▶ What the exercise asks
Copy out every line from the records that includes "timestamp".

▶ Records for the exercise
○ ○ ○
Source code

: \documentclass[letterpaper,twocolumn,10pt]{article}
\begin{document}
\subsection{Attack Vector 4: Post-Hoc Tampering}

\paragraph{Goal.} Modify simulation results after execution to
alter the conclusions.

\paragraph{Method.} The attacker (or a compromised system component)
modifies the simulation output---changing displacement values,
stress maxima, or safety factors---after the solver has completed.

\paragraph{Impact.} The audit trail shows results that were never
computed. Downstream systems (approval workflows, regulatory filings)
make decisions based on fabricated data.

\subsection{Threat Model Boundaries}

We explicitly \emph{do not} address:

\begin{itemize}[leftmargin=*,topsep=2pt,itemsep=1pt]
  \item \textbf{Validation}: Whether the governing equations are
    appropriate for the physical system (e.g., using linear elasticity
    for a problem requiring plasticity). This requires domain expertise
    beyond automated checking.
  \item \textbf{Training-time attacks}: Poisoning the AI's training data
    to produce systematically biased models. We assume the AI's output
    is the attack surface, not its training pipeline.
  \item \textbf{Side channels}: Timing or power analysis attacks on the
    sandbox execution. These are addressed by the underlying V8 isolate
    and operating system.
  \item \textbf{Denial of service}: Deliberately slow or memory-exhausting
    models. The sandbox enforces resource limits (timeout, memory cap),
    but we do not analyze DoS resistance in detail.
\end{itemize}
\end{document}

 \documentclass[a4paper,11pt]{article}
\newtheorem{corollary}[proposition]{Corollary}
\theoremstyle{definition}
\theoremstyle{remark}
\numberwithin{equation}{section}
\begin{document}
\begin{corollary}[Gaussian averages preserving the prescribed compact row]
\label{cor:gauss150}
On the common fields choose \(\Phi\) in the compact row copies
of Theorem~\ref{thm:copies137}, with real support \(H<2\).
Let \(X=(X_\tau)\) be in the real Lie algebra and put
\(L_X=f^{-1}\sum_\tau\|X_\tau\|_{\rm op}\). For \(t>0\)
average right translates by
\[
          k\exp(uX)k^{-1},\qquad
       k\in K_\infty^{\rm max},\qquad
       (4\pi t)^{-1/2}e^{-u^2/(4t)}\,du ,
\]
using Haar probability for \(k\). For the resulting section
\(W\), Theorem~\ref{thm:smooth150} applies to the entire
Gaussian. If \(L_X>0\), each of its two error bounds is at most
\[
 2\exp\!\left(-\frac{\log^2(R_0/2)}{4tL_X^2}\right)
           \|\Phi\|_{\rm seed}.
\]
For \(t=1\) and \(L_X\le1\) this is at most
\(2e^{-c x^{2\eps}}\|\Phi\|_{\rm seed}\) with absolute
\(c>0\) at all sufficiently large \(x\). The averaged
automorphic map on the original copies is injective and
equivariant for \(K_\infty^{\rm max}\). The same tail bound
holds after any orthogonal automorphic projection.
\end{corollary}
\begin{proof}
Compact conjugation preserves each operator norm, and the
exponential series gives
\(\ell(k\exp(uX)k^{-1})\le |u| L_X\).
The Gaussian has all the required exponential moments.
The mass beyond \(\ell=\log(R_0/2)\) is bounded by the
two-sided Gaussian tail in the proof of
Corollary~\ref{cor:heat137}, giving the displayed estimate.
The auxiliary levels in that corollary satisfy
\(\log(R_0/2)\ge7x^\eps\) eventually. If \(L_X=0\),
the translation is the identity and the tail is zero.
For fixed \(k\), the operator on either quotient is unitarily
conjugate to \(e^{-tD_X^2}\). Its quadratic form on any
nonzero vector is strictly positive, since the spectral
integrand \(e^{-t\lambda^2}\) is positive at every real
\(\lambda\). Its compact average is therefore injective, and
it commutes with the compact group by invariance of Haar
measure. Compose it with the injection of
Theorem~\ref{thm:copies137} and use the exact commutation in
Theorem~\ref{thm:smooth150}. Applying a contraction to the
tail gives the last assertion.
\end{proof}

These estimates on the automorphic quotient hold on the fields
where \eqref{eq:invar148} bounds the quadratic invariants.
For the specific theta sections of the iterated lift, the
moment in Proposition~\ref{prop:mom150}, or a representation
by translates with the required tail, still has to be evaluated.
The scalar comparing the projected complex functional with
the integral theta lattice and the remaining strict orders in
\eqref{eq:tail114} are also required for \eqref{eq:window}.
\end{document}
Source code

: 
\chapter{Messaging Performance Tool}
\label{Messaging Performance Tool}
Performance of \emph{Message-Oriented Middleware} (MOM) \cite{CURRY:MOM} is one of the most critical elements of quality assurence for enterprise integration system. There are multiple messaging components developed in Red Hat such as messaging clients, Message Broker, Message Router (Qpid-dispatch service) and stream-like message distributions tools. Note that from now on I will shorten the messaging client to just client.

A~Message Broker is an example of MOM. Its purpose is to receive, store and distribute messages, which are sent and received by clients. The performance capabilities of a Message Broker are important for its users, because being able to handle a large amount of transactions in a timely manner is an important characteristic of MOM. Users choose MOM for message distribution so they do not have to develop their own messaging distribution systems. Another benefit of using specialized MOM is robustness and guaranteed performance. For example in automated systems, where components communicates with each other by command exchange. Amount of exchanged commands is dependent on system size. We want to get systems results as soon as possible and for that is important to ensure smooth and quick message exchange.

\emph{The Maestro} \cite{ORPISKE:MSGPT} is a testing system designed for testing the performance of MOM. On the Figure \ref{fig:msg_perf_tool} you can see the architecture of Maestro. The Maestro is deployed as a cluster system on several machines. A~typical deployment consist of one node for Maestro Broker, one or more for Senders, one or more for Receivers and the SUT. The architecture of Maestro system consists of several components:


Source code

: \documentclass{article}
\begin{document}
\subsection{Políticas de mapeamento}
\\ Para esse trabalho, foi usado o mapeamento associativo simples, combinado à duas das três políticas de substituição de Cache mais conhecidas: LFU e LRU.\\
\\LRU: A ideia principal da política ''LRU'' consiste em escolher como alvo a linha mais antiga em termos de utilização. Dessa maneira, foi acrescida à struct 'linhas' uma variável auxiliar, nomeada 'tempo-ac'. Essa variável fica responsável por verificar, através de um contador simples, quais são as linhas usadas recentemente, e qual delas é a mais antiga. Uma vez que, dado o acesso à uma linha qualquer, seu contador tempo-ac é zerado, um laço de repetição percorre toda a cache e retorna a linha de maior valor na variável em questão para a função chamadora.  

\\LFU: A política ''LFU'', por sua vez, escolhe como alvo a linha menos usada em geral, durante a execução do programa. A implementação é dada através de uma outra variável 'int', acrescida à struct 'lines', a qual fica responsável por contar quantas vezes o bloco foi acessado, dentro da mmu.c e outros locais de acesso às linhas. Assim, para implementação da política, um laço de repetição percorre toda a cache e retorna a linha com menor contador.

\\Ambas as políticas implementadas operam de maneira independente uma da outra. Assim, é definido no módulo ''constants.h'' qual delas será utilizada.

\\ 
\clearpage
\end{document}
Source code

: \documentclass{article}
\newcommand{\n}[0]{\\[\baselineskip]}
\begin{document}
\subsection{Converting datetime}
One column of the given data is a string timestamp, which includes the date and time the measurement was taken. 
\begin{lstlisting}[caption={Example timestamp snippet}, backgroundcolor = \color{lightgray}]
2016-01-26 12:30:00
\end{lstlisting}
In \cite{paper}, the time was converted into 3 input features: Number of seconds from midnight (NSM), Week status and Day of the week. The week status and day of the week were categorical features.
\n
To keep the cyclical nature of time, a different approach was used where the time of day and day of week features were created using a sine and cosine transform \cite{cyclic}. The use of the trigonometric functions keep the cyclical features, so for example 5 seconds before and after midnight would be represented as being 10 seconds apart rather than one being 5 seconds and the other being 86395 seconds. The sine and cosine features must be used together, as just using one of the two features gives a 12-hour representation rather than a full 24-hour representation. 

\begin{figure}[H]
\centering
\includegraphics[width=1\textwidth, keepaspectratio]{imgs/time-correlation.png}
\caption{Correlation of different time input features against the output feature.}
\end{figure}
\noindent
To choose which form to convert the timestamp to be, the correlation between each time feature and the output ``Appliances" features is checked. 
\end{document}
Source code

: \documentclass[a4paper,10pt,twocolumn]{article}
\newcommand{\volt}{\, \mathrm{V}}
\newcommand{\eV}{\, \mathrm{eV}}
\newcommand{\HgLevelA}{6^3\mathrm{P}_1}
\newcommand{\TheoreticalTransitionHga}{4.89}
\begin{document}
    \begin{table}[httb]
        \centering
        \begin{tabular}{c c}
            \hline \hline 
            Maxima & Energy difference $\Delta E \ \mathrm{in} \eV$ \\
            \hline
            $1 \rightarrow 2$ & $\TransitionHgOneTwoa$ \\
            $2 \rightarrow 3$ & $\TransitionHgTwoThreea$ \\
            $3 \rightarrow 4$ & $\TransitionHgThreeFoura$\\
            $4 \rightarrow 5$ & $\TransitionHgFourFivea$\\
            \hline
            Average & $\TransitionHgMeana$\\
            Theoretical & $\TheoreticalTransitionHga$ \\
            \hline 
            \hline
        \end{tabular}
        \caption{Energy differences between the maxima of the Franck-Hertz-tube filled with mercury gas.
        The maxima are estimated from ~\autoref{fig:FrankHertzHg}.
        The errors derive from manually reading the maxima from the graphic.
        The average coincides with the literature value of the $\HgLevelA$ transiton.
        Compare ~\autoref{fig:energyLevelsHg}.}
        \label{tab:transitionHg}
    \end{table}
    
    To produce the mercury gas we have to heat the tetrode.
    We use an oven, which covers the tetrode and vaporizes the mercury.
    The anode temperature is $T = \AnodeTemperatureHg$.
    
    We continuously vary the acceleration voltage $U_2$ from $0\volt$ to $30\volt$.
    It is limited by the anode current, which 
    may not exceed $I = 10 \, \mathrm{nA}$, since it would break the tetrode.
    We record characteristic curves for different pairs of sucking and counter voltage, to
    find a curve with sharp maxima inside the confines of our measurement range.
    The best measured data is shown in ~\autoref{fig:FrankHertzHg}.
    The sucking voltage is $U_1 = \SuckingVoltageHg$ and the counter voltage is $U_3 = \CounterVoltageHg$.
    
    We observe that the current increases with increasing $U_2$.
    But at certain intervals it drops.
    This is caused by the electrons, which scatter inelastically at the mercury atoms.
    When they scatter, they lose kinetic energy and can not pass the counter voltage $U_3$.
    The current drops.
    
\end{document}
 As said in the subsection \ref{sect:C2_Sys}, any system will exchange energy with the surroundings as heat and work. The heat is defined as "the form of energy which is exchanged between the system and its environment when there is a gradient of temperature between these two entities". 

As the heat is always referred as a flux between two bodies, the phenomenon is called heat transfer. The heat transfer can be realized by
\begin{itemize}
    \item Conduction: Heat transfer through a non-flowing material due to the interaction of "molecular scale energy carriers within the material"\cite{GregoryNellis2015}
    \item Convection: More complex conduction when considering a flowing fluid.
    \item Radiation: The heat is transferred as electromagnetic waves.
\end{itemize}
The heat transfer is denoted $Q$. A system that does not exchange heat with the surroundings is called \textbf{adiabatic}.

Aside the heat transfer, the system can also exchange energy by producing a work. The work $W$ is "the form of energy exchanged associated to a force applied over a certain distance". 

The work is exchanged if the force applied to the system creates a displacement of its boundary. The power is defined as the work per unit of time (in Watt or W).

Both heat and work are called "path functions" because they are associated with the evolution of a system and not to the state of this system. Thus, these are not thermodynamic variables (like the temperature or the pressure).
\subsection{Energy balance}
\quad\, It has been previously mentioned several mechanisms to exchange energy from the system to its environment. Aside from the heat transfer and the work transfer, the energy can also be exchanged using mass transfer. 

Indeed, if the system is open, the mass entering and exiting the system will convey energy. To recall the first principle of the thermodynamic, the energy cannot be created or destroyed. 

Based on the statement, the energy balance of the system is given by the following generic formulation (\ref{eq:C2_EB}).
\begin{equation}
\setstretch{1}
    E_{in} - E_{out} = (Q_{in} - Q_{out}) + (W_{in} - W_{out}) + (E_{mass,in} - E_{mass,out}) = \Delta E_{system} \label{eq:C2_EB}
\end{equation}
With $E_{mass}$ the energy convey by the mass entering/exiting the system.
○ ○ ○
▶ Worked solution
One column of the given data is a string timestamp, which includes the date and time the measurement was taken. 
\begin{lstlisting}[caption={Example timestamp snippet}, backgroundcolor = \color{lightgray}]
To choose which form to convert the timestamp to be, the correlation between each time feature and the output ``Appliances" features is checked. 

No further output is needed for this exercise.